Safaruddin menyampaikan informasi ada masjid di wilayah Kalimantan Timur yang kerap digunakan untuk menyampaikan kritik kepada pemerintah.

"Kami di Kalimantan Timur Pak, ada masjid di Balikpapan, tapi tiap hari mengkritik pemerintah di situ Pak, di dekat lapangan Merdeka itu," kata Safaruddin.

Menurut dia, kasus tersebut mestinya menjadi perhatian bagi BUMN. Apalagi ada data yang menyebut sejumlah BUMN telah disusupi gerakan radikal.

Merespons Safaruddin, Rycko ingin meniru aturan yang telah berlaku di Malaysia, Singapura, beberapa negara di Timur Tengah, hingga Afrika. Menurutnya, masjid atau tempat ibadah sepenuhnya di bawah kontrol pemerintah.

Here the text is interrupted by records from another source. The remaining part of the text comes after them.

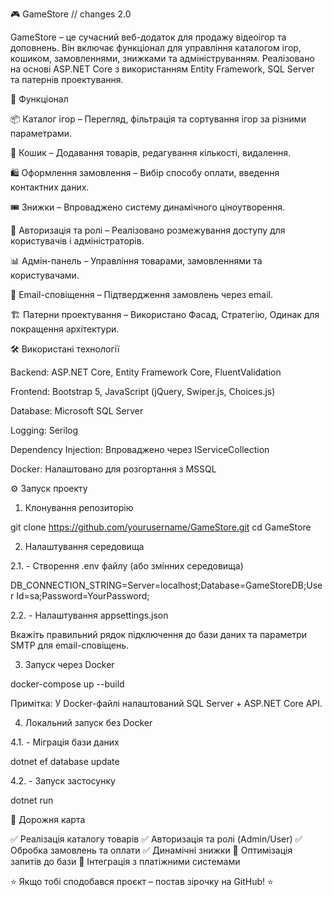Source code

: 🎮 GameStore // changes 2.0

GameStore – це сучасний веб-додаток для продажу відеоігор та доповнень. Він включає функціонал для управління каталогом ігор, кошиком, замовленнями, знижками та адмініструванням. Реалізовано на основі ASP.NET Core з використанням Entity Framework, SQL Server та патернів проектування.

🚀 Функціонал

📦 Каталог ігор – Перегляд, фільтрація та сортування ігор за різними параметрами.

🛒 Кошик – Додавання товарів, редагування кількості, видалення.

🛍️ Оформлення замовлення – Вибір способу оплати, введення контактних даних.

🎟️ Знижки – Впроваджено систему динамічного ціноутворення.

🔑 Авторизація та ролі – Реалізовано розмежування доступу для користувачів і адміністраторів.

📊 Адмін-панель – Управління товарами, замовленнями та користувачами.

📧 Email-сповіщення – Підтвердження замовлень через email.

🏗️ Патерни проектування – Використано Фасад, Стратегію, Одинак для покращення архітектури.

🛠️ Використані технології

Backend: ASP.NET Core, Entity Framework Core, FluentValidation

Frontend: Bootstrap 5, JavaScript (jQuery, Swiper.js, Choices.js)

Database: Microsoft SQL Server

Logging: Serilog

Dependency Injection: Впроваджено через IServiceCollection

Docker: Налаштовано для розгортання з MSSQL

⚙️ Запуск проекту

1. Клонування репозиторію

git clone https://github.com/yourusername/GameStore.git
cd GameStore

2. Налаштування середовища

2.1. - Створення .env файлу (або змінних середовища)

DB_CONNECTION_STRING=Server=localhost;Database=GameStoreDB;User Id=sa;Password=YourPassword;

2.2. - Налаштування appsettings.json

Вкажіть правильний рядок підключення до бази даних та параметри SMTP для email-сповіщень.

3. Запуск через Docker

docker-compose up --build

Примітка: У Docker-файлі налаштований SQL Server + ASP.NET Core API.

4. Локальний запуск без Docker

4.1. - Міграція бази даних

dotnet ef database update

4.2. - Запуск застосунку

dotnet run

📌 Дорожня карта

✅ Реалізація каталогу товарів
✅ Авторизація та ролі (Admin/User)
✅ Обробка замовлень та оплати
✅ Динамічні знижки
🔄 Оптимізація запитів до бази
🔄 Інтеграція з платіжними системами

⭐ Якщо тобі сподобався проєкт – постав зірочку на GitHub! ⭐

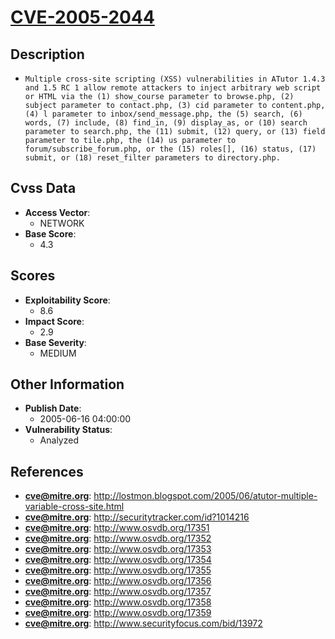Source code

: 
# [CVE-2005-2044](http://lostmon.blogspot.com/2005/06/atutor-multiple-variable-cross-site.html)

## Description

- `Multiple cross-site scripting (XSS) vulnerabilities in ATutor 1.4.3 and 1.5 RC 1 allow remote attackers to inject arbitrary web script or HTML via the (1) show_course parameter to browse.php, (2) subject parameter to contact.php, (3) cid parameter to content.php, (4) l parameter to inbox/send_message.php, the (5) search, (6) words, (7) include, (8) find_in, (9) display_as, or (10) search parameter to search.php, the (11) submit, (12) query, or (13) field parameter to tile.php, the (14) us parameter to forum/subscribe_forum.php, or the (15) roles[], (16) status, (17) submit, or (18) reset_filter parameters to directory.php.`

## Cvss Data

- **Access Vector**:
  - NETWORK
- **Base Score**:
  - 4.3

## Scores

- **Exploitability Score**:
  - 8.6
- **Impact Score**:
  - 2.9
- **Base Severity**:
  - MEDIUM

## Other Information

- **Publish Date**:
  - 2005-06-16 04:00:00
- **Vulnerability Status**:
  - Analyzed

## References

- **cve@mitre.org**: http://lostmon.blogspot.com/2005/06/atutor-multiple-variable-cross-site.html
- **cve@mitre.org**: http://securitytracker.com/id?1014216
- **cve@mitre.org**: http://www.osvdb.org/17351
- **cve@mitre.org**: http://www.osvdb.org/17352
- **cve@mitre.org**: http://www.osvdb.org/17353
- **cve@mitre.org**: http://www.osvdb.org/17354
- **cve@mitre.org**: http://www.osvdb.org/17355
- **cve@mitre.org**: http://www.osvdb.org/17356
- **cve@mitre.org**: http://www.osvdb.org/17357
- **cve@mitre.org**: http://www.osvdb.org/17358
- **cve@mitre.org**: http://www.osvdb.org/17359
- **cve@mitre.org**: http://www.securityfocus.com/bid/13972
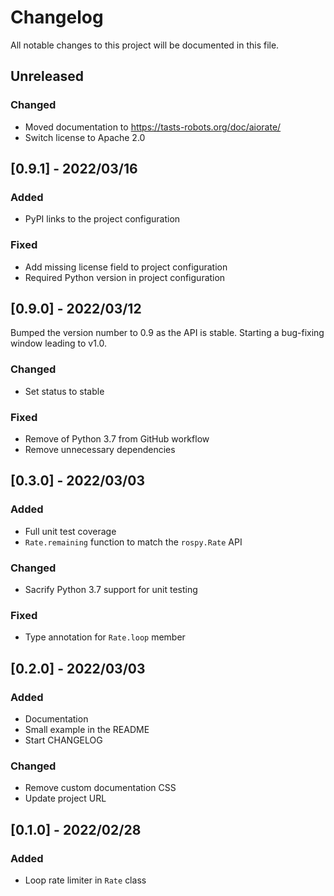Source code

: # Changelog

All notable changes to this project will be documented in this file.

## Unreleased

### Changed

- Moved documentation to https://tasts-robots.org/doc/aiorate/
- Switch license to Apache 2.0

## [0.9.1] - 2022/03/16

### Added

- PyPI links to the project configuration

### Fixed

- Add missing license field to project configuration
- Required Python version in project configuration

## [0.9.0] - 2022/03/12

Bumped the version number to 0.9 as the API is stable. Starting a bug-fixing window leading to v1.0.

### Changed

- Set status to stable

### Fixed

- Remove of Python 3.7 from GitHub workflow
- Remove unnecessary dependencies

## [0.3.0] - 2022/03/03

### Added

- Full unit test coverage
- ``Rate.remaining`` function to match the ``rospy.Rate`` API

### Changed

- Sacrify Python 3.7 support for unit testing

### Fixed

- Type annotation for ``Rate.loop`` member

## [0.2.0] - 2022/03/03

### Added

- Documentation
- Small example in the README
- Start CHANGELOG

### Changed

- Remove custom documentation CSS
- Update project URL

## [0.1.0] - 2022/02/28

### Added

- Loop rate limiter in ``Rate`` class
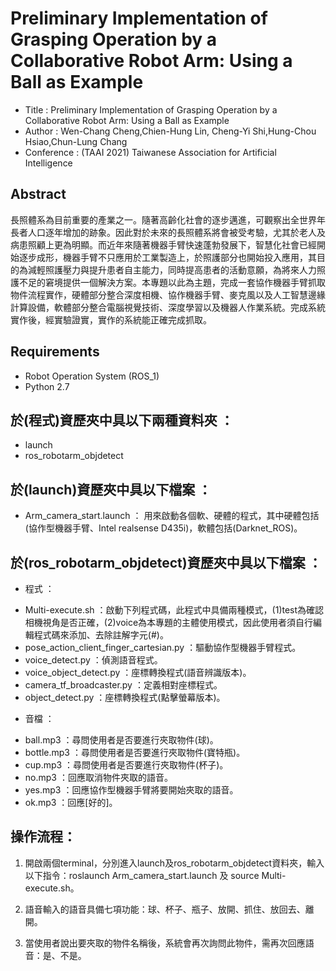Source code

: # Preliminary Implementation of Grasping Operation by a Collaborative Robot Arm: Using a Ball as Example

* Title : Preliminary Implementation of Grasping Operation by a Collaborative Robot Arm: Using a Ball as Example
* Author : Wen-Chang Cheng,Chien-Hung Lin, Cheng-Yi Shi,Hung-Chou Hsiao,Chun-Lung Chang
* Conference : (TAAI 2021) Taiwanese Association for Artificial Intelligence

## Abstract
長照體系為目前重要的產業之一。隨著高齡化社會的逐步邁進，可觀察出全世界年長者人口逐年增加的跡象。因此對於未來的長照體系將會被受考驗，尤其於老人及病患照顧上更為明顯。而近年來隨著機器手臂快速蓬勃發展下，智慧化社會已經開始逐步成形，機器手臂不只應用於工業製造上，於照護部分也開始投入應用，其目的為減輕照護壓力與提升患者自主能力，同時提高患者的活動意願，為將來人力照護不足的窘境提供一個解決方案。本專題以此為主題，完成一套協作機器手臂抓取物件流程實作，硬體部分整合深度相機、協作機器手臂、麥克風以及人工智慧邊緣計算設備，軟體部分整合電腦視覺技術、深度學習以及機器人作業系統。完成系統實作後，經實驗證實，實作的系統能正確完成抓取。

## Requirements
* Robot Operation System (ROS_1)
* Python 2.7

## 於(程式)資歷夾中具以下兩種資料夾 ：
- launch
- ros_robotarm_objdetect
  
## 於(launch)資歷夾中具以下檔案 ：
- Arm_camera_start.launch ： 用來啟動各個軟、硬體的程式，其中硬體包括(協作型機器手臂、Intel realsense D435i)，軟體包括(Darknet_ROS)。

## 於(ros_robotarm_objdetect)資歷夾中具以下檔案 ：
* 程式 ：
- Multi-execute.sh				：啟動下列程式碼，此程式中具備兩種模式，(1)test為確認相機視角是否正確，(2)voice為本專題的主體使用模式，因此使用者須自行編輯程式碼來添加、去除註解字元(#)。
- pose_action_client_finger_cartesian.py	：驅動協作型機器手臂程式。
- voice_detect.py				：偵測語音程式。
- voice_object_detect.py			：座標轉換程式(語音辨識版本)。
- camera_tf_broadcaster.py			：定義相對座標程式。
- object_detect.py				：座標轉換程式(點擊螢幕版本)。

* 音檔 ：
- ball.mp3	：尋問使用者是否要進行夾取物件(球)。
- bottle.mp3	：尋問使用者是否要進行夾取物件(寶特瓶)。
- cup.mp3	：尋問使用者是否要進行夾取物件(杯子)。
- no.mp3	：回應取消物件夾取的語音。
- yes.mp3	：回應協作型機器手臂將要開始夾取的語音。
- ok.mp3	：回應[好的]。
  
## 操作流程：
1. 開啟兩個terminal，分別進入launch及ros_robotarm_objdetect資料夾，輸入以下指令：roslaunch Arm_camera_start.launch 及 source Multi-execute.sh。

2. 語音輸入的語音具備七項功能：球、杯子、瓶子、放開、抓住、放回去、離開。

3. 當使用者說出要夾取的物件名稱後，系統會再次詢問此物件，需再次回應語音：是、不是。
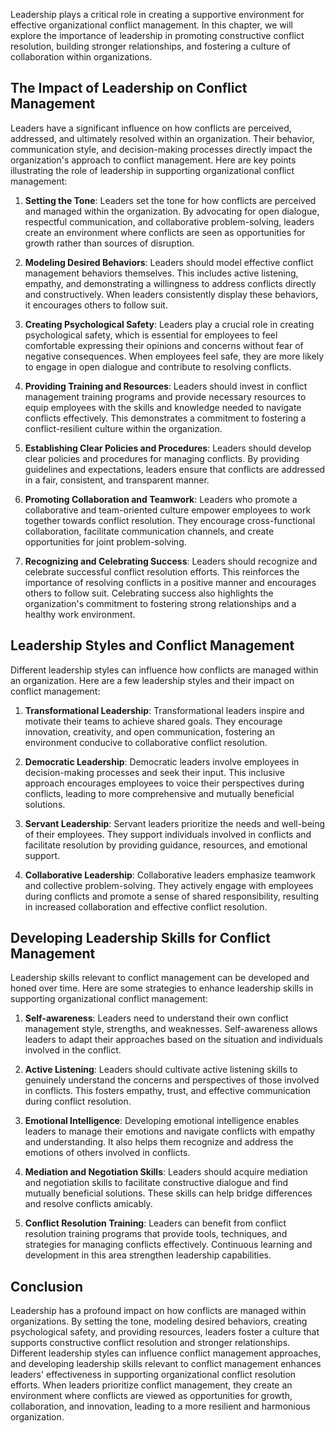 
Leadership plays a critical role in creating a supportive environment for effective organizational conflict management. In this chapter, we will explore the importance of leadership in promoting constructive conflict resolution, building stronger relationships, and fostering a culture of collaboration within organizations.

## The Impact of Leadership on Conflict Management

Leaders have a significant influence on how conflicts are perceived, addressed, and ultimately resolved within an organization. Their behavior, communication style, and decision-making processes directly impact the organization's approach to conflict management. Here are key points illustrating the role of leadership in supporting organizational conflict management:

1. **Setting the Tone**: Leaders set the tone for how conflicts are perceived and managed within the organization. By advocating for open dialogue, respectful communication, and collaborative problem-solving, leaders create an environment where conflicts are seen as opportunities for growth rather than sources of disruption.
    
2. **Modeling Desired Behaviors**: Leaders should model effective conflict management behaviors themselves. This includes active listening, empathy, and demonstrating a willingness to address conflicts directly and constructively. When leaders consistently display these behaviors, it encourages others to follow suit.
    
3. **Creating Psychological Safety**: Leaders play a crucial role in creating psychological safety, which is essential for employees to feel comfortable expressing their opinions and concerns without fear of negative consequences. When employees feel safe, they are more likely to engage in open dialogue and contribute to resolving conflicts.
    
4. **Providing Training and Resources**: Leaders should invest in conflict management training programs and provide necessary resources to equip employees with the skills and knowledge needed to navigate conflicts effectively. This demonstrates a commitment to fostering a conflict-resilient culture within the organization.
    
5. **Establishing Clear Policies and Procedures**: Leaders should develop clear policies and procedures for managing conflicts. By providing guidelines and expectations, leaders ensure that conflicts are addressed in a fair, consistent, and transparent manner.
    
6. **Promoting Collaboration and Teamwork**: Leaders who promote a collaborative and team-oriented culture empower employees to work together towards conflict resolution. They encourage cross-functional collaboration, facilitate communication channels, and create opportunities for joint problem-solving.
    
7. **Recognizing and Celebrating Success**: Leaders should recognize and celebrate successful conflict resolution efforts. This reinforces the importance of resolving conflicts in a positive manner and encourages others to follow suit. Celebrating success also highlights the organization's commitment to fostering strong relationships and a healthy work environment.
    

## Leadership Styles and Conflict Management

Different leadership styles can influence how conflicts are managed within an organization. Here are a few leadership styles and their impact on conflict management:

1. **Transformational Leadership**: Transformational leaders inspire and motivate their teams to achieve shared goals. They encourage innovation, creativity, and open communication, fostering an environment conducive to collaborative conflict resolution.
    
2. **Democratic Leadership**: Democratic leaders involve employees in decision-making processes and seek their input. This inclusive approach encourages employees to voice their perspectives during conflicts, leading to more comprehensive and mutually beneficial solutions.
    
3. **Servant Leadership**: Servant leaders prioritize the needs and well-being of their employees. They support individuals involved in conflicts and facilitate resolution by providing guidance, resources, and emotional support.
    
4. **Collaborative Leadership**: Collaborative leaders emphasize teamwork and collective problem-solving. They actively engage with employees during conflicts and promote a sense of shared responsibility, resulting in increased collaboration and effective conflict resolution.
    

## Developing Leadership Skills for Conflict Management

Leadership skills relevant to conflict management can be developed and honed over time. Here are some strategies to enhance leadership skills in supporting organizational conflict management:

1. **Self-awareness**: Leaders need to understand their own conflict management style, strengths, and weaknesses. Self-awareness allows leaders to adapt their approaches based on the situation and individuals involved in the conflict.
    
2. **Active Listening**: Leaders should cultivate active listening skills to genuinely understand the concerns and perspectives of those involved in conflicts. This fosters empathy, trust, and effective communication during conflict resolution.
    
3. **Emotional Intelligence**: Developing emotional intelligence enables leaders to manage their emotions and navigate conflicts with empathy and understanding. It also helps them recognize and address the emotions of others involved in conflicts.
    
4. **Mediation and Negotiation Skills**: Leaders should acquire mediation and negotiation skills to facilitate constructive dialogue and find mutually beneficial solutions. These skills can help bridge differences and resolve conflicts amicably.
    
5. **Conflict Resolution Training**: Leaders can benefit from conflict resolution training programs that provide tools, techniques, and strategies for managing conflicts effectively. Continuous learning and development in this area strengthen leadership capabilities.
    

## Conclusion

Leadership has a profound impact on how conflicts are managed within organizations. By setting the tone, modeling desired behaviors, creating psychological safety, and providing resources, leaders foster a culture that supports constructive conflict resolution and stronger relationships. Different leadership styles can influence conflict management approaches, and developing leadership skills relevant to conflict management enhances leaders' effectiveness in supporting organizational conflict resolution efforts. When leaders prioritize conflict management, they create an environment where conflicts are viewed as opportunities for growth, collaboration, and innovation, leading to a more resilient and harmonious organization.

Menurut dia, langkah itu bisa diikuti pemerintah Indonesia. Seluruh tempat ibadah dikontrol pemerintah.

"Mungkin dalam kesempatan yang baik ini kita perlu memiliki sebuah mekanisme untuk melakukan kontrol terhadap seluruh tempat ibadah. Bukan hanya masjid tapi semua tempat peribadatan kita," kata dia.

Rycko menjelaskan pemerintah dapat mengawasi setiap agenda ibadah yang digelar suatu tempat ibadah. Selain itu, juga mengawasi tokoh agama yang menyampaikan dakwah atau khotbah. Menurutnya, hal ini demi menghindari hadirnya narasi kekerasan di tempat ibadah.

"Siapa saja yang boleh memberikan menyampaikan konten di situ. Termasuk mengontrol isi daripada konten. Supaya tempat-tempat ibadah kita ini tidak dijadikan alat untuk menyebarkan ajaran-ajaran kekerasan," kata dia.

"Kita perlu belajar kepada negara-negara tetangga kita, Singapura, Malaysia. Negara-negara Timur Tengah, negara-negara di Afrika pun mereka sudah memiliki mekanisme kontrol terhadap tempat ibadah ini," imbuhnya.